Point is, I'd suggest that you take the time to shoot your 625 from a sandbag rest in single action before doing anything. If you find that your rear sight ends up being nearly perfectly centered, just ignore it. If you find that it's near the end of the windage adjustment, then don't bother fixing it yourself, just send it in to S&W and have them correct it, it's why we have a warranty.

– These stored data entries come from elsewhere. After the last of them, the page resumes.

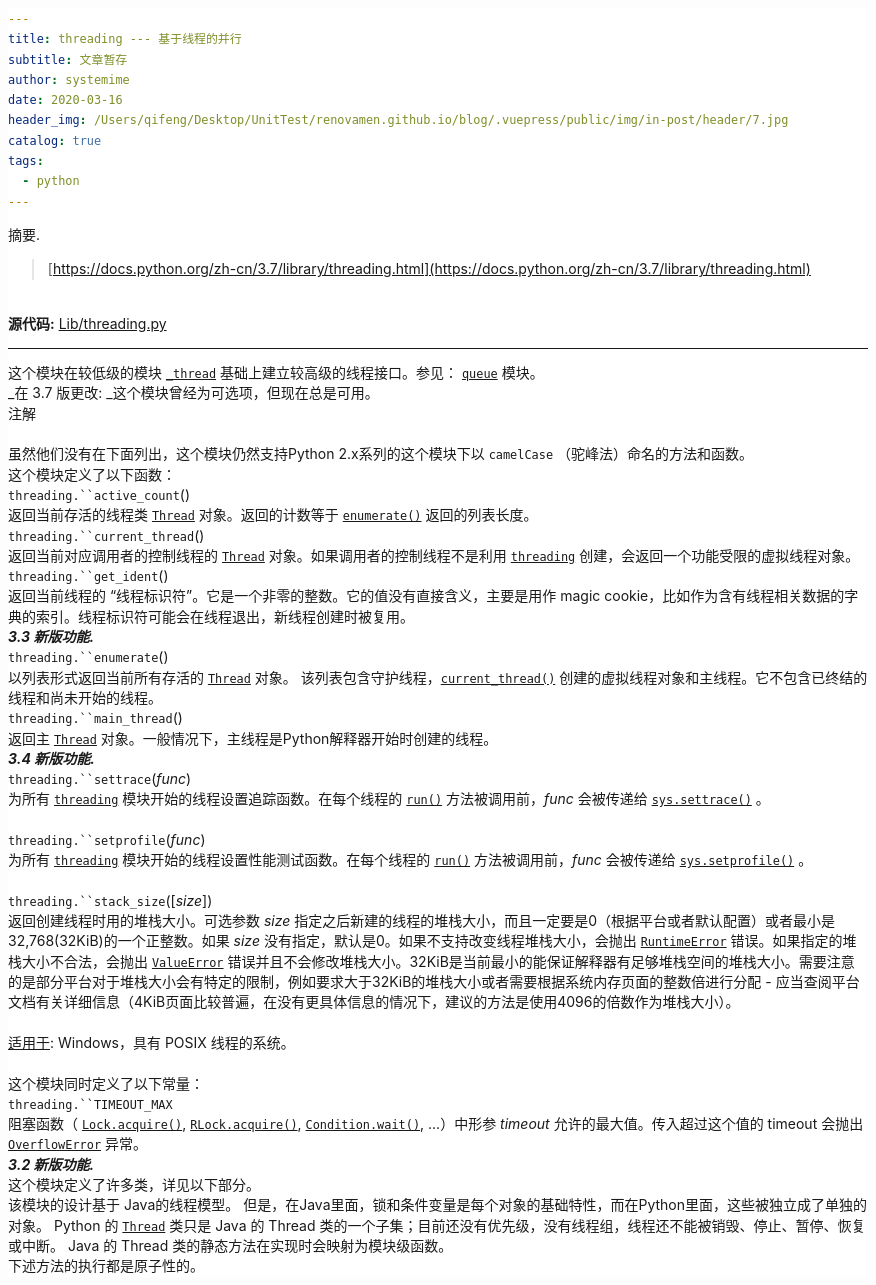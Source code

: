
 ```yaml
---
title: threading --- 基于线程的并行
subtitle: 文章暂存
author: systemime
date: 2020-03-16
header_img: /Users/qifeng/Desktop/UnitTest/renovamen.github.io/blog/.vuepress/public/img/in-post/header/7.jpg
catalog: true
tags:
  - python
---
```

摘要.


> [https://docs.python.org/zh-cn/3.7/library/threading.html](https://docs.python.org/zh-cn/3.7/library/threading.html)


<br />**源代码:** [Lib/threading.py](https://github.com/python/cpython/tree/3.7/Lib/threading.py)

---

这个模块在较低级的模块 [`_thread`](https://docs.python.org/zh-cn/3.7/library/_thread.html#module-_thread) 基础上建立较高级的线程接口。参见： [`queue`](https://docs.python.org/zh-cn/3.7/library/queue.html#module-queue) 模块。<br />_在 3.7 版更改: _这个模块曾经为可选项，但现在总是可用。<br />注解<br /> <br />虽然他们没有在下面列出，这个模块仍然支持Python 2.x系列的这个模块下以 `camelCase` （驼峰法）命名的方法和函数。<br />这个模块定义了以下函数：<br />`threading.``active_count`()<br />返回当前存活的线程类 [`Thread`](https://docs.python.org/zh-cn/3.7/library/threading.html#threading.Thread) 对象。返回的计数等于 [`enumerate()`](https://docs.python.org/zh-cn/3.7/library/threading.html#threading.enumerate) 返回的列表长度。<br />`threading.``current_thread`()<br />返回当前对应调用者的控制线程的 [`Thread`](https://docs.python.org/zh-cn/3.7/library/threading.html#threading.Thread) 对象。如果调用者的控制线程不是利用 [`threading`](https://docs.python.org/zh-cn/3.7/library/threading.html#module-threading) 创建，会返回一个功能受限的虚拟线程对象。<br />`threading.``get_ident`()<br />返回当前线程的 “线程标识符”。它是一个非零的整数。它的值没有直接含义，主要是用作 magic cookie，比如作为含有线程相关数据的字典的索引。线程标识符可能会在线程退出，新线程创建时被复用。<br />**_3.3 新版功能._**<br />`threading.``enumerate`()<br />以列表形式返回当前所有存活的 [`Thread`](https://docs.python.org/zh-cn/3.7/library/threading.html#threading.Thread) 对象。 该列表包含守护线程，[`current_thread()`](https://docs.python.org/zh-cn/3.7/library/threading.html#threading.current_thread) 创建的虚拟线程对象和主线程。它不包含已终结的线程和尚未开始的线程。<br />`threading.``main_thread`()<br />返回主 [`Thread`](https://docs.python.org/zh-cn/3.7/library/threading.html#threading.Thread) 对象。一般情况下，主线程是Python解释器开始时创建的线程。<br />**_3.4 新版功能._**<br />`threading.``settrace`(_func_)<br />为所有 [`threading`](https://docs.python.org/zh-cn/3.7/library/threading.html#module-threading) 模块开始的线程设置追踪函数。在每个线程的 [`run()`](https://docs.python.org/zh-cn/3.7/library/threading.html#threading.Thread.run) 方法被调用前，_func_ 会被传递给 [`sys.settrace()`](https://docs.python.org/zh-cn/3.7/library/sys.html#sys.settrace) 。<br />
<br />`threading.``setprofile`(_func_)<br />为所有 [`threading`](https://docs.python.org/zh-cn/3.7/library/threading.html#module-threading) 模块开始的线程设置性能测试函数。在每个线程的 [`run()`](https://docs.python.org/zh-cn/3.7/library/threading.html#threading.Thread.run) 方法被调用前，_func_ 会被传递给 [`sys.setprofile()`](https://docs.python.org/zh-cn/3.7/library/sys.html#sys.setprofile) 。<br />
<br />`threading.``stack_size`([_size_])<br />返回创建线程时用的堆栈大小。可选参数 _size_ 指定之后新建的线程的堆栈大小，而且一定要是0（根据平台或者默认配置）或者最小是32,768(32KiB)的一个正整数。如果 _size_ 没有指定，默认是0。如果不支持改变线程堆栈大小，会抛出 [`RuntimeError`](https://docs.python.org/zh-cn/3.7/library/exceptions.html#RuntimeError) 错误。如果指定的堆栈大小不合法，会抛出 [`ValueError`](https://docs.python.org/zh-cn/3.7/library/exceptions.html#ValueError) 错误并且不会修改堆栈大小。32KiB是当前最小的能保证解释器有足够堆栈空间的堆栈大小。需要注意的是部分平台对于堆栈大小会有特定的限制，例如要求大于32KiB的堆栈大小或者需要根据系统内存页面的整数倍进行分配 - 应当查阅平台文档有关详细信息（4KiB页面比较普遍，在没有更具体信息的情况下，建议的方法是使用4096的倍数作为堆栈大小）。<br />
<br />[适用于](https://docs.python.org/zh-cn/3.7/library/intro.html#availability): Windows，具有 POSIX 线程的系统。<br />
<br />这个模块同时定义了以下常量：<br />`threading.``TIMEOUT_MAX`<br />阻塞函数（ [`Lock.acquire()`](https://docs.python.org/zh-cn/3.7/library/threading.html#threading.Lock.acquire), [`RLock.acquire()`](https://docs.python.org/zh-cn/3.7/library/threading.html#threading.RLock.acquire), [`Condition.wait()`](https://docs.python.org/zh-cn/3.7/library/threading.html#threading.Condition.wait), ...）中形参 _timeout_ 允许的最大值。传入超过这个值的 timeout 会抛出 [`OverflowError`](https://docs.python.org/zh-cn/3.7/library/exceptions.html#OverflowError) 异常。<br />**_3.2 新版功能._**<br />这个模块定义了许多类，详见以下部分。<br />该模块的设计基于 Java的线程模型。 但是，在Java里面，锁和条件变量是每个对象的基础特性，而在Python里面，这些被独立成了单独的对象。 Python 的 [`Thread`](https://docs.python.org/zh-cn/3.7/library/threading.html#threading.Thread) 类只是 Java 的 Thread 类的一个子集；目前还没有优先级，没有线程组，线程还不能被销毁、停止、暂停、恢复或中断。 Java 的 Thread 类的静态方法在实现时会映射为模块级函数。<br />下述方法的执行都是原子性的。
<a name="CLSCH"></a>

BTW, the use of Blue Locktite for mounting the barrel is about the ONE area where I think that it's adviseable on a revolver. It would allow S&W to back off on the interference in the "crush" fit used today and perhaps we wouldn't see so many posts about cracked Scandium frames. I've used this on critical screws on my motorcycle when I found that tightening to factory specs left me with a loose brake caliper and it's good stuff. However, I do not advice using this indescriminately because it can make removing screws that have this in place a bit of a pain. For something like the yoke screw or sideplate screws, a check during cleanings is sufficient. In addition it's actually rare for these screws to shoot loose.